L’Union européenne a fait le meilleur choix qu’elle pouvait faire. Elle a suspendu ses règles : limitation du déficit budgétaire, prohibition des aides d’État, etc., mais l’accord minimaliste obtenu à l’arraché, à Bruxelles révèle l’absence de vraie solidarité européenne : qu’on le veuille ou non, c’est la nation qui reste le cadre privilégié de la démocratie et de la solidarité. La clé du redressement de l’Europe, c’est d’abord le redressement de la France !
- Cette crise ouvre-t-elle un espace politique à la gauche ?
La crise des services publics procède très largement des règles posées par les traités européens : principe de la concurrence et austérité budgétaire. Or ces règles sont inscrites dans des traités préparés et votés ensemble par la gauche et par la droite. Or la gauche, aujourd’hui éparpillée, n’a pas entamé son examen de conscience européen. La vérité, c’est que l’Europe de Maastricht s’est mise d’elle-même en vacances. Bien sûr, il faudra reconstruire, mais comme disait le Général de Gaulle, « sur du neuf et sur du raisonnable. » La crise actuelle va périmer beaucoup d’idées anciennes, celle du « tout marché » en particulier, mais pas celle du service public !
- Vous appelez à un gouvernement de "salut public". C’est à dire ?
On ne peut pas faire confiance à la gauche ni d’ailleurs à la droite pour rebâtir. Il faut un dépassement, comme je l’avais indiqué dès 2001 : « au-dessus de la droite, au-dessus de la gauche, il y a la République ». Emmanuel Macron, en 2017, a fait « turbuler le système », mais il faut maintenant ouvrir une alternative républicaine. Cela n’est pas nouveau il y a longtemps que j’ai appelé à la constitution d’un « gouvernement de salut public ». Pour cela, il faut consulter toutes les forces vives de la nation mais c’est le contenu qui fera le salut public non une combinaison politicienne. On n’évitera pas un large et profond débat. C’est le Président de la République qui en détient la clé. L’erreur serait de croire que l’avenir du pays va se jouer en 2022. Non, il va se jouer en 2020 ! Et j’ose espérer que l’appel au dépassement sera entendu.

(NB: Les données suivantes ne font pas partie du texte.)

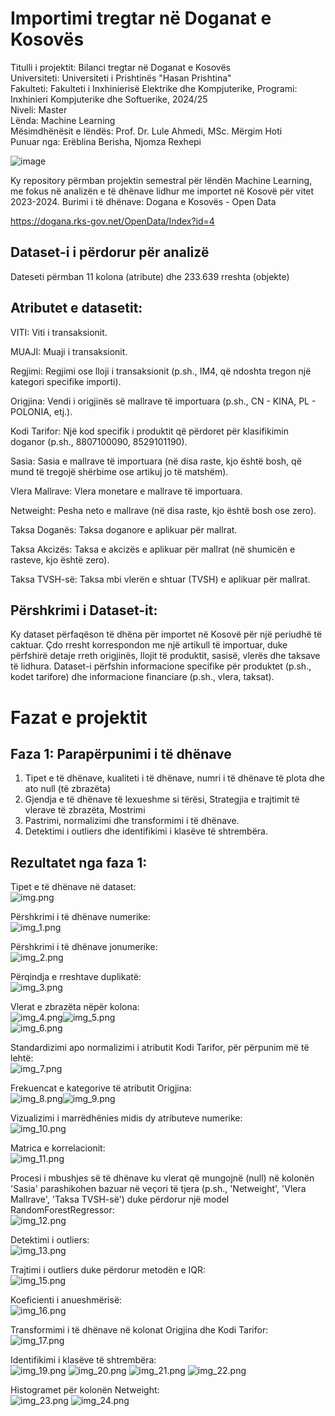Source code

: # Importimi tregtar në Doganat e Kosovës
Titulli i projektit: Bilanci tregtar në Doganat e Kosovës<br>
Universiteti: Universiteti i Prishtinës "Hasan Prishtina"<br>
Fakulteti: Fakulteti i Inxhinierisë Elektrike dhe Kompjuterike, Programi: Inxhinieri Kompjuterike dhe Softuerike, 2024/25<br>
Niveli: Master<br>
Lënda: Machine Learning<br>
Mësimdhënësit e lëndës: Prof. Dr. Lule Ahmedi, MSc. Mërgim Hoti<br>
Punuar nga: Erëblina Berisha, Njomza Rexhepi

![image](https://github.com/user-attachments/assets/9fb85b80-737f-459a-9d43-967b7e7ccff1)

Ky repository përmban projektin semestral për lëndën Machine Learning, me fokus në analizën e të dhënave lidhur me importet në Kosovë për vitet 2023-2024.
Burimi i të dhënave: Dogana e Kosovës - Open Data

https://dogana.rks-gov.net/OpenData/Index?id=4

## Dataset-i i përdorur për analizë
Dateseti përmban 11 kolona (atribute) dhe 233.639 rreshta (objekte)<br>

## Atributet e datasetit:<br>

VITI: Viti i transaksionit.

MUAJI: Muaji i transaksionit.

Regjimi: Regjimi ose lloji i transaksionit (p.sh., IM4, që ndoshta tregon një kategori specifike importi).

Origjina: Vendi i origjinës së mallrave të importuara (p.sh., CN - KINA, PL - POLONIA, etj.).

Kodi Tarifor: Një kod specifik i produktit që përdoret për klasifikimin doganor (p.sh., 8807100090, 8529101190).

Sasia: Sasia e mallrave të importuara (në disa raste, kjo është bosh, që mund të tregojë shërbime ose artikuj jo të matshëm).

Vlera Mallrave: Vlera monetare e mallrave të importuara.

Netweight: Pesha neto e mallrave (në disa raste, kjo është bosh ose zero).

Taksa Doganës: Taksa doganore e aplikuar për mallrat.

Taksa Akcizës: Taksa e akcizës e aplikuar për mallrat (në shumicën e rasteve, kjo është zero).

Taksa TVSH-së: Taksa mbi vlerën e shtuar (TVSH) e aplikuar për mallrat.

## Përshkrimi i Dataset-it:

Ky dataset përfaqëson të dhëna për importet në Kosovë për një periudhë të caktuar. Çdo rresht korrespondon me një artikull të importuar, duke përfshirë detaje rreth origjinës, llojit të produktit, sasisë, vlerës dhe taksave të lidhura. Dataset-i përfshin informacione specifike për produktet (p.sh., kodet tarifore) dhe informacione financiare (p.sh., vlera, taksat).



# Fazat e projektit
## Faza 1: Parapërpunimi i të dhënave

1. Tipet e të dhënave, kualiteti i të dhënave, numri i të dhënave të plota dhe ato null (të zbrazëta)<br>
2. Gjendja e të dhënave të lexueshme si tërësi, Strategjia e trajtimit të vlerave të zbrazëta, Mostrimi<br>
3. Pastrimi, normalizimi dhe transformimi i të dhënave.<br>
4. Detektimi i outliers dhe identifikimi i klasëve të shtrembëra.<br>

## Rezultatet nga faza 1:

Tipet e të dhënave në dataset:<br>
![img.png](img.png)

Përshkrimi i të dhënave numerike:<br>
![img_1.png](img_1.png)

Përshkrimi i të dhënave jonumerike:<br>
![img_2.png](img_2.png)

Përqindja e rreshtave duplikatë:<br>
![img_3.png](img_3.png)

Vlerat e zbrazëta nëpër kolona:<br>
![img_4.png](img_4.png)![img_5.png](img_5.png)<br>
![img_6.png](img_6.png)

Standardizimi apo normalizimi i atributit Kodi Tarifor, për përpunim më të lehtë:<br>
![img_7.png](img_7.png)

Frekuencat e kategorive të atributit Origjina:<br>
![img_8.png](img_8.png)![img_9.png](img_9.png)

Vizualizimi i marrëdhënies midis dy atributeve numerike:<br>
![img_10.png](img_10.png)

Matrica e korrelacionit:<br>
![img_11.png](img_11.png)

Procesi i mbushjes së të dhënave ku vlerat që mungojnë (null) në kolonën 'Sasia' parashikohen bazuar në veçori të tjera (p.sh., 'Netweight', 'Vlera Mallrave', 'Taksa TVSH-së') duke përdorur një model RandomForestRegressor:<br>
![img_12.png](img_12.png)

Detektimi i outliers:<br>
![img_13.png](img_13.png)

Trajtimi i outliers duke përdorur metodën e IQR:<br>
![img_15.png](img_15.png)

Koeficienti i anueshmërisë:<br>
![img_16.png](img_16.png)

Transformimi i të dhënave në kolonat Origjina dhe Kodi Tarifor:<br>
![img_17.png](img_17.png)

Identifikimi i klasëve të shtrembëra:<br>
![img_19.png](img_19.png)
![img_20.png](img_20.png)
![img_21.png](img_21.png)
![img_22.png](img_22.png)

Histogramet për kolonën Netweight:<br>
![img_23.png](img_23.png)
![img_24.png](img_24.png)






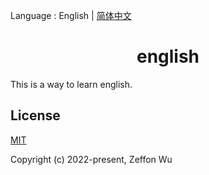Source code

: Language : English | [简体中文](./README-zh-CN.md)

<h1 align="center">english</h1>

This is a way to learn english.

## License

[MIT](https://opensource.org/licenses/MIT)

Copyright (c) 2022-present, Zeffon Wu
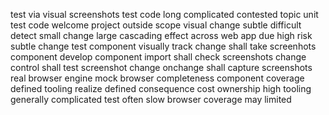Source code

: test via visual screenshots test code long complicated contested topic unit test code welcome project outside scope visual change subtle difficult detect small change large cascading effect across web app due high risk subtle change test component visually track change shall take screenhots component develop component import shall check screenshots change control shall test screenshot change onchange shall capture screenshots real browser engine mock browser completeness component coverage defined tooling realize defined consequence cost ownership high tooling generally complicated test often slow browser coverage may limited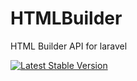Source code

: # HTMLBuilder
HTML Builder API for laravel

[![Latest Stable Version](https://poser.pugx.org/LaravelCollective/html/v/stable.svg)](https://github.com/martijnjager/HTMLBuilder)
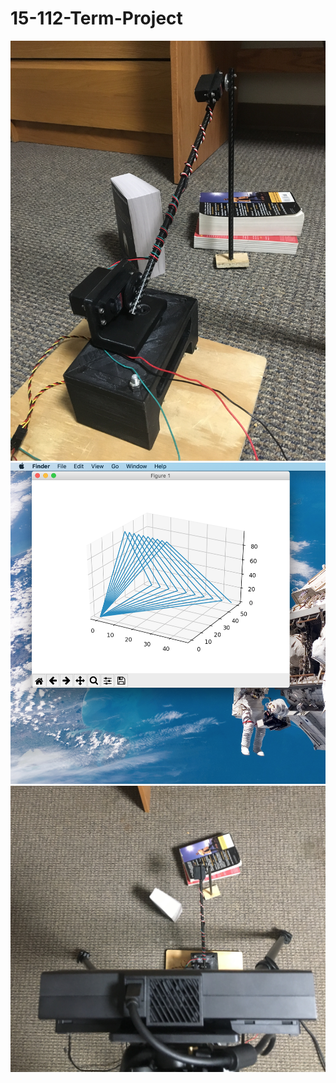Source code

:# 15-112-Term-Project


![Alt text](/images/setupRobotView.JPG?raw=true "Title")
![Alt text](/images/robotMovement.png?raw=true "Kinematic Model")
![Alt text](/images/setupKinectView.JPG?raw=true "Title")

- Êtes-vous inquiet de la montée des populismes dans le monde, en Europe, en France ?
« Mal nommer les choses, disait Camus, c’est contribuer au malheur du monde ». Ce mot de « populisme » est un mot creux. Ce que je constate c’est surtout l’absence de grande vision dans nos élites. Alors que l’idéologie du « tout marché », fait faillite à son tour après le communisme, je vois les rivalités exacerbées des Empires, les égoïsmes des États, le « chacun pour soi » et le « sauve qui peut » général. On attend une grande voix, celle de la République, celle de la France. Je crois que le message de la citoyenneté n’est pas éteint.
- En quoi cette crise permet-elle d’ouvrir de nouveaux espoirs ?
Je ne désespère jamais du patriotisme des Français. De Gaulle a conçu nos institutions pour qu’en temps de crise majeure, la France puisse se tourner vers le Président de la République, comme vers « l’homme de la Nation ». Une telle charge donne évidemment d’immenses devoirs. Emmanuel Macron est notre Président légitime. Il a de grandes qualités qui peuvent servir la France et d’abord une intelligence qui lui permet de corriger les erreurs que, comme tout homme, il peut commettre. Il vient de fixer un cap clair dont il va devoir prendre les moyens. Sans aliéner en rien ma liberté, un civisme élémentaire me commande, dans cette passe difficile, de lui accorder ma confiance.